The horse-drawn tram came to a stop in front of the passengers. The metal wheels screeched in their tracks and sparks flew out from under the carriage. Samuil tried to rush up the steps, but Berta put a hand firmly on his shoulder to hold him back. “Let the lady go first,” she whispered.
“Do we have to go at all?” Sura whined.
“Of course we have to go. Why did you bring her, Mameh?”
Berta took Sura’s hand. “Don’t you want to go to the magic shop?”
“No,” she pouted.
They started up the steps. “You’ll see lots of interesting things.”
“It’s scary in there. There are dead animals and it smells like old people.” She was referring to a stuffed fox in the window with a frozen snarl on its face.
“We’ll have a wonderful tea afterward. With cake and everything. Wouldn’t you like that?”
“S’ppose.”
At the top of the steps Berta handed the change to the conductor and was given three tickets. She led the children to the back of the tram, where they found seats by a window so Sura could feel the breeze on her face and not throw up.

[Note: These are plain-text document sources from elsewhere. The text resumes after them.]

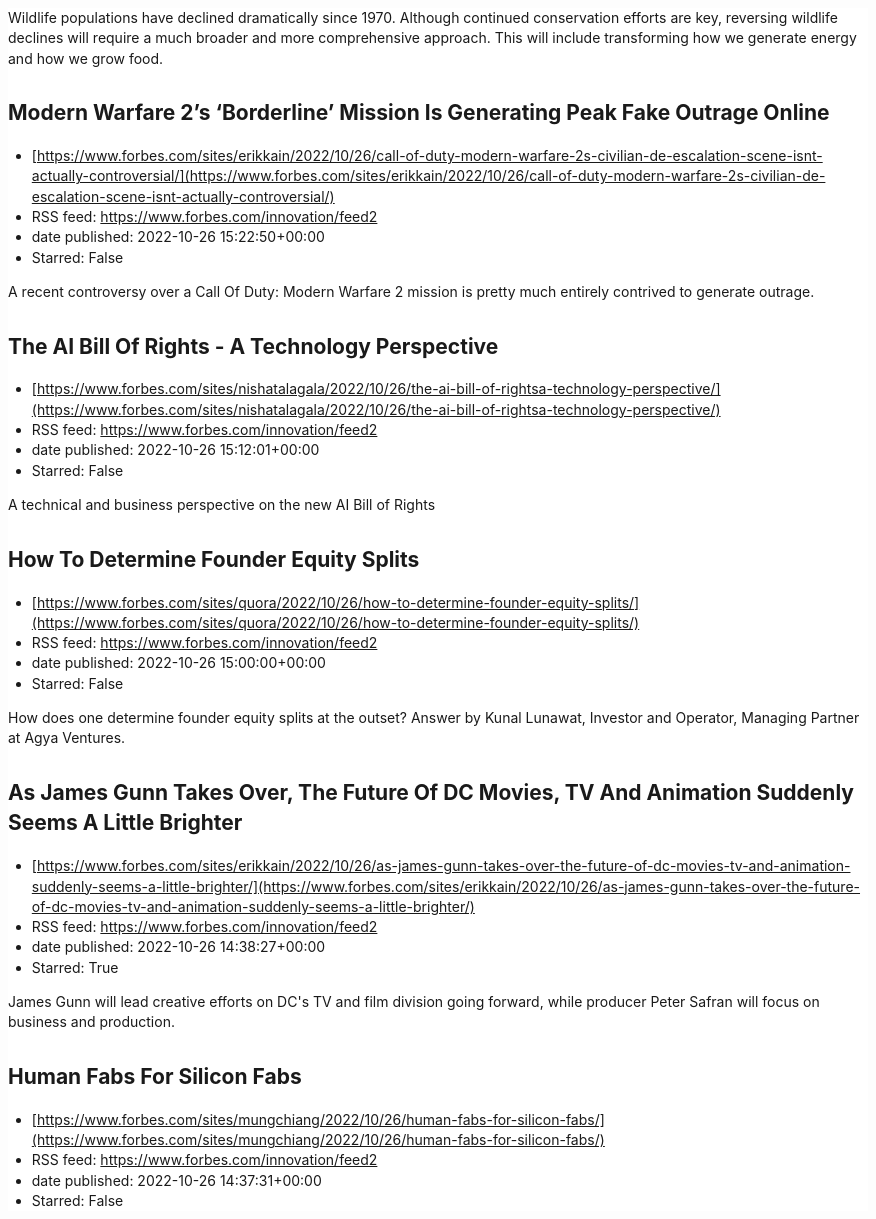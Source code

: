 Wildlife populations have declined dramatically since 1970. Although continued conservation efforts are key, reversing wildlife declines will require a much broader and more comprehensive approach. This will include transforming how we generate energy and how we grow food.

## Modern Warfare 2’s ‘Borderline’ Mission Is Generating Peak Fake Outrage Online
 - [https://www.forbes.com/sites/erikkain/2022/10/26/call-of-duty-modern-warfare-2s-civilian-de-escalation-scene-isnt-actually-controversial/](https://www.forbes.com/sites/erikkain/2022/10/26/call-of-duty-modern-warfare-2s-civilian-de-escalation-scene-isnt-actually-controversial/)
 - RSS feed: https://www.forbes.com/innovation/feed2
 - date published: 2022-10-26 15:22:50+00:00
 - Starred: False

A recent controversy over a Call Of Duty: Modern Warfare 2 mission is pretty much entirely contrived to generate outrage.

## The AI Bill Of Rights - A Technology Perspective
 - [https://www.forbes.com/sites/nishatalagala/2022/10/26/the-ai-bill-of-rightsa-technology-perspective/](https://www.forbes.com/sites/nishatalagala/2022/10/26/the-ai-bill-of-rightsa-technology-perspective/)
 - RSS feed: https://www.forbes.com/innovation/feed2
 - date published: 2022-10-26 15:12:01+00:00
 - Starred: False

A technical and business perspective on the new AI Bill of Rights

## How To Determine Founder Equity Splits
 - [https://www.forbes.com/sites/quora/2022/10/26/how-to-determine-founder-equity-splits/](https://www.forbes.com/sites/quora/2022/10/26/how-to-determine-founder-equity-splits/)
 - RSS feed: https://www.forbes.com/innovation/feed2
 - date published: 2022-10-26 15:00:00+00:00
 - Starred: False

How does one determine founder equity splits at the outset? Answer by Kunal Lunawat, Investor and Operator, Managing Partner at Agya Ventures.

## As James Gunn Takes Over, The Future Of DC Movies, TV And Animation Suddenly Seems A Little Brighter
 - [https://www.forbes.com/sites/erikkain/2022/10/26/as-james-gunn-takes-over-the-future-of-dc-movies-tv-and-animation-suddenly-seems-a-little-brighter/](https://www.forbes.com/sites/erikkain/2022/10/26/as-james-gunn-takes-over-the-future-of-dc-movies-tv-and-animation-suddenly-seems-a-little-brighter/)
 - RSS feed: https://www.forbes.com/innovation/feed2
 - date published: 2022-10-26 14:38:27+00:00
 - Starred: True

James Gunn will lead creative efforts on DC's TV and film division going forward, while producer Peter Safran will focus on business and production.

## Human Fabs For Silicon Fabs
 - [https://www.forbes.com/sites/mungchiang/2022/10/26/human-fabs-for-silicon-fabs/](https://www.forbes.com/sites/mungchiang/2022/10/26/human-fabs-for-silicon-fabs/)
 - RSS feed: https://www.forbes.com/innovation/feed2
 - date published: 2022-10-26 14:37:31+00:00
 - Starred: False

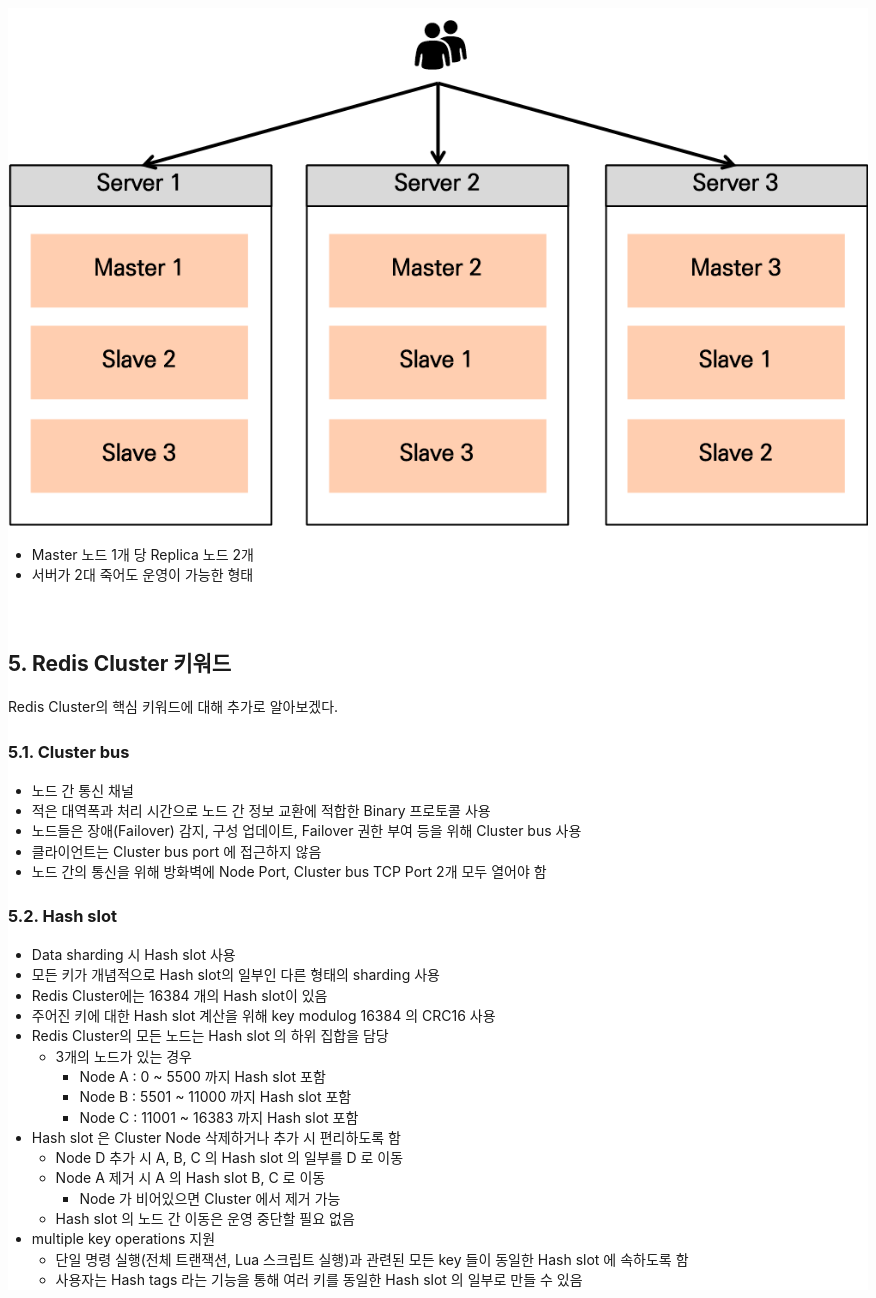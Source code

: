 ![서버 3대일 때의 Master 1, Slave 2 구성](https://raw.githubusercontent.com/hanalog/hanalog.github.io/gh-pages/images/2023-01-05-ciao2-03/ciao2-03-03.png)

- Master 노드 1개 당 Replica 노드 2개
- 서버가 2대 죽어도 운영이 가능한 형태

<br>

## 5. Redis Cluster 키워드

Redis Cluster의 핵심 키워드에 대해 추가로 알아보겠다.

### 5.1. Cluster bus

- 노드 간 통신 채널
- 적은 대역폭과 처리 시간으로 노드 간 정보 교환에 적합한 Binary 프로토콜 사용
- 노드들은 장애(Failover) 감지, 구성 업데이트, Failover 권한 부여 등을 위해 Cluster bus 사용
- 클라이언트는 Cluster bus port 에 접근하지 않음
- 노드 간의 통신을 위해 방화벽에 Node Port, Cluster bus TCP Port 2개 모두 열어야 함

### 5.2. Hash slot

- Data sharding 시 Hash slot 사용
- 모든 키가 개념적으로 Hash slot의 일부인 다른 형태의 sharding 사용
- Redis Cluster에는 16384 개의 Hash slot이 있음
- 주어진 키에 대한 Hash slot 계산을 위해 key modulog 16384 의 CRC16 사용
- Redis Cluster의 모든 노드는 Hash slot 의 하위 집합을 담당
  - 3개의 노드가 있는 경우
    - Node A : 0 ~ 5500 까지 Hash slot 포함
    - Node B : 5501 ~ 11000 까지 Hash slot 포함
    - Node C : 11001 ~ 16383 까지 Hash slot 포함
- Hash slot 은 Cluster Node 삭제하거나 추가 시 편리하도록 함
  - Node D 추가 시 A, B, C 의 Hash slot 의 일부를 D 로 이동
  - Node A 제거 시 A 의 Hash slot B, C 로 이동
    - Node 가 비어있으면 Cluster 에서 제거 가능
  - Hash slot 의 노드 간 이동은 운영 중단할 필요 없음
- multiple key operations 지원
  - 단일 명령 실행(전체 트랜잭션, Lua 스크립트 실행)과 관련된 모든 key 들이 동일한 Hash slot 에 속하도록 함
  - 사용자는 Hash tags 라는 기능을 통해 여러 키를 동일한 Hash slot 의 일부로 만들 수 있음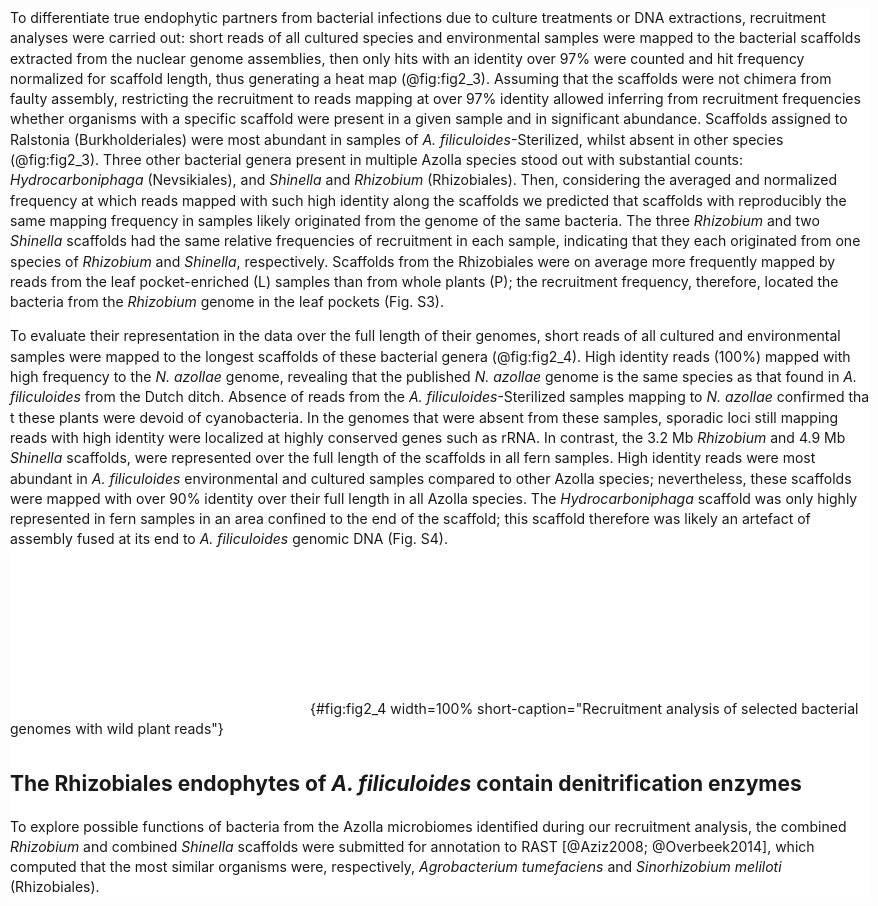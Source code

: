 To differentiate true endophytic partners from bacterial infections due to culture treatments or DNA extractions, recruitment analyses were carried out: short reads of all cultured species and environmental samples were mapped to the bacterial scaffolds extracted from the nuclear genome assemblies, then only hits with an identity over 97% were counted and hit frequency normalized for scaffold length, thus generating a heat map (@fig:fig2_3).
Assuming that the scaffolds were not chimera from faulty assembly, restricting the recruitment to reads mapping at over 97% identity allowed inferring from recruitment frequencies whether organisms with a specific scaffold were present in a given sample and in significant abundance.
Scaffolds assigned to Ralstonia (Burkholderiales) were most abundant in samples of _A. filiculoides_-Sterilized, whilst absent in other species (@fig:fig2_3).
Three other bacterial genera present in multiple Azolla species stood out with substantial counts: _Hydrocarboniphaga_ (Nevsikiales), and _Shinella_ and _Rhizobium_ (Rhizobiales).
Then, considering the averaged and normalized frequency at which reads mapped with such high identity along the scaffolds we predicted that scaffolds with reproducibly the same mapping frequency in samples likely originated from the genome of the same bacteria.
The three _Rhizobium_ and two _Shinella_ scaffolds had the same relative frequencies of recruitment in each sample, indicating that they each originated from one species of _Rhizobium_ and _Shinella_, respectively.
Scaffolds from the Rhizobiales were on average more frequently mapped by reads from the leaf pocket-enriched (L) samples than from whole plants (P); the recruitment frequency, therefore, located the bacteria from the _Rhizobium_ genome in the leaf pockets (Fig. S3).

To evaluate their representation in the data over the full length of their genomes, short reads of all cultured and environmental samples were mapped to the longest scaffolds of these bacterial genera (@fig:fig2_4).
High identity reads (100%) mapped with high frequency to the _N. azollae_ genome, revealing that the published _N. azollae_ genome is the same species as that found in _A. filiculoides_ from the Dutch ditch.
Absence of reads from the _A. filiculoides_-Sterilized samples mapping to _N. azollae_ confirmed tha
t these plants were devoid of cyanobacteria.
In the genomes that were absent from these samples, sporadic loci still mapping reads with high identity were localized at highly conserved genes such as rRNA.
In contrast, the 3.2 Mb _Rhizobium_ and 4.9 Mb _Shinella_ scaffolds, were represented over the full length of the scaffolds in all fern samples.
High identity reads were most abundant in _A. filiculoides_ environmental and cultured samples compared to other Azolla species; nevertheless, these scaffolds were mapped with over 90% identity over their full length in all Azolla species.
The _Hydrocarboniphaga_ scaffold was only highly represented in fern samples in an area confined to the end of the scaffold; this scaffold therefore was likely an artefact of assembly fused at its end to _A. filiculoides_ genomic DNA (Fig. S4).

![Recruitment analysis using short reads from cultured and environmental Azolla and water samples onto reference genomes of _N. azollae_ (GenBank CP002059.1), _E. coli_ (GCA\_000005845.2\_ASM584v2), the _Shinella_ scaffold and two _S. meliloti_  genomes (AL591688.1 and AKZZ01000000 respectively). Reads were from DNA of cultured ferns or from the ditch samples as in Figs. 1-3 (see also @tbl:tbl2_1). All reads were mapped with bowtie (options `–very-sensitive`) and identity scores were calculated with a custom script (Materials and Methods). Reads were binned according to identity score and position on the respective genome, then counted per 50 kb for normalization, counts were log10 transformed.](source/figures/fig2_4.pdf){#fig:fig2_4 width=100% short-caption="Recruitment analysis of selected bacterial genomes with wild plant reads"}

## The Rhizobiales endophytes of _A. filiculoides_ contain denitrification enzymes
To explore possible functions of bacteria from the Azolla microbiomes identified during our recruitment analysis, the combined _Rhizobium_ and combined _Shinella_ scaffolds were submitted for annotation to RAST [@Aziz2008; @Overbeek2014], which computed that the most similar organisms were, respectively, _Agrobacterium tumefaciens_ and _Sinorhizobium meliloti_ (Rhizobiales).
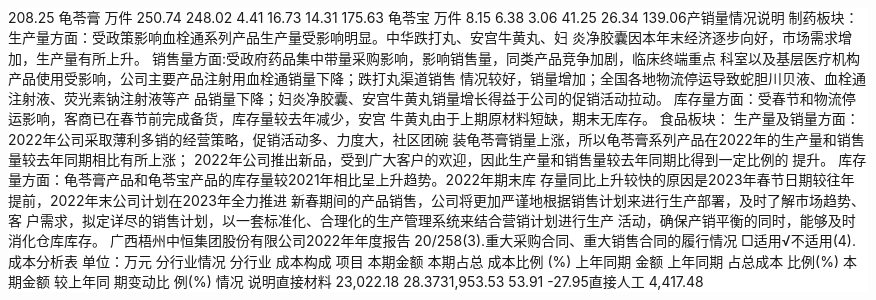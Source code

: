 208.25
龟苓膏
万件
250.74
248.02
4.41
16.73
14.31
175.63
龟苓宝
万件
8.15
6.38
3.06
41.25
26.34
139.06产销量情况说明
制药板块：
生产量方面：受政策影响血栓通系列产品生产量受影响明显。中华跌打丸、安宫牛黄丸、妇
炎净胶囊因本年末经济逐步向好，市场需求增加，生产量有所上升。
销售量方面:受政府药品集中带量采购影响，影响销售量，同类产品竞争加剧，临床终端重点
科室以及基层医疗机构产品使用受影响，公司主要产品注射用血栓通销量下降；跌打丸渠道销售
情况较好，销量增加；全国各地物流停运导致蛇胆川贝液、血栓通注射液、荧光素钠注射液等产
品销量下降；妇炎净胶囊、安宫牛黄丸销量增长得益于公司的促销活动拉动。
库存量方面：受春节和物流停运影响，客商已在春节前完成备货，库存量较去年减少，安宫
牛黄丸由于上期原材料短缺，期末无库存。
食品板块：
生产量及销量方面：2022年公司采取薄利多销的经营策略，促销活动多、力度大，社区团碗
装龟苓膏销量上涨，所以龟苓膏系列产品在2022年的生产量和销售量较去年同期相比有所上涨；
2022年公司推出新品，受到广大客户的欢迎，因此生产量和销售量较去年同期比得到一定比例的
提升。
库存量方面：龟苓膏产品和龟苓宝产品的库存量较2021年相比呈上升趋势。2022年期末库
存量同比上升较快的原因是2023年春节日期较往年提前，2022年末公司计划在2023年全力推进
新春期间的产品销售，公司将更加严谨地根据销售计划来进行生产部署，及时了解市场趋势、客
户需求，拟定详尽的销售计划，以一套标准化、合理化的生产管理系统来结合营销计划进行生产
活动，确保产销平衡的同时，能够及时消化仓库库存。
广西梧州中恒集团股份有限公司2022年年度报告
20/258(3).重大采购合同、重大销售合同的履行情况
□适用√不适用(4).成本分析表
单位：万元
分行业情况
分行业
成本构成
项目
本期金额
本期占总
成本比例
(%)
上年同期
金额
上年同期
占总成本
比例(%)
本期金额
较上年同
期变动比
例(%)
情况
说明直接材料
23,022.18
28.3731,953.53
53.91
-27.95直接人工
4,417.48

Samuil said, “So, what about it, Mameh? Can I have two tricks? Two
would be much better than one. You know how quickly I master them. Two would last longer and we wouldn’t have to go back right away.”
“We’ll see.”
While the driver was still waiting for the new passengers to take their seats, an artel worker, wearing a black leather jacket and knee-high boots, ran over from across the street and climbed aboard. He reached into his pocket, handed over a coin, and took his ticket. The tram lurched forward and bumped over the cobblestones. Using the top of the seats to steady himself, he made his way to the back, and slid into a seat directly across the aisle from Berta.